- _What you have to do_:
What is the number of lines in these records with "frac" in them? Answer with that number only.

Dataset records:
-*-*-
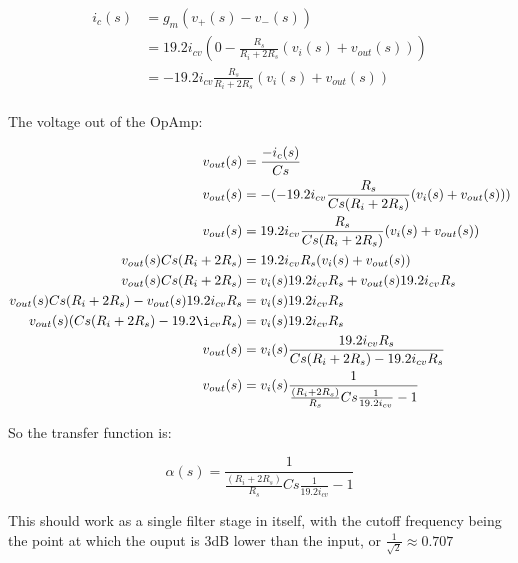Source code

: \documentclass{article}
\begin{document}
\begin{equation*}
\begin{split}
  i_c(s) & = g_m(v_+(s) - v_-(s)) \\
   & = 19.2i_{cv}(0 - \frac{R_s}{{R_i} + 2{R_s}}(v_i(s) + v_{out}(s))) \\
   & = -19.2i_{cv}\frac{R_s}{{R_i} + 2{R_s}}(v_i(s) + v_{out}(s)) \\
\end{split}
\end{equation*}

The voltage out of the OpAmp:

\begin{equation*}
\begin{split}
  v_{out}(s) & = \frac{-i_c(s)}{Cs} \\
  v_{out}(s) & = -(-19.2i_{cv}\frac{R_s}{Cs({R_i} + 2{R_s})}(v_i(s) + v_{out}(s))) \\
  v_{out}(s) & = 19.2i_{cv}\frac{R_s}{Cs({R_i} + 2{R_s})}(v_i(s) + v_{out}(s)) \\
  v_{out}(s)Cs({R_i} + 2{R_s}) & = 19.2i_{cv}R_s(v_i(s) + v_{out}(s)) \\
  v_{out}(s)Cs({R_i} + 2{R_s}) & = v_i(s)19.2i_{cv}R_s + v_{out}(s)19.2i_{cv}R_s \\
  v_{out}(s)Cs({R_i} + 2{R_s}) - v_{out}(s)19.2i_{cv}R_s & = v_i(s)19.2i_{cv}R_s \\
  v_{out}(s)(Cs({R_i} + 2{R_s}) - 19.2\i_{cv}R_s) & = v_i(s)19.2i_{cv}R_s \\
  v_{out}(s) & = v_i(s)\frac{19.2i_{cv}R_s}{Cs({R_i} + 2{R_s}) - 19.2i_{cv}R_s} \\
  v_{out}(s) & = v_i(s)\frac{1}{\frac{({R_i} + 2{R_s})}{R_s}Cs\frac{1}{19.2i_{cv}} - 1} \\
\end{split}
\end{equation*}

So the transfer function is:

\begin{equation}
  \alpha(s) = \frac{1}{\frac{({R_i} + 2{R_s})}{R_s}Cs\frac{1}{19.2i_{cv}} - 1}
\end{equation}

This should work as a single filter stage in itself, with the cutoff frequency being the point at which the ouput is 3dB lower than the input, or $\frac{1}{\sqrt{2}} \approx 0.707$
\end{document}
-*-*-
- _Written answer_:
9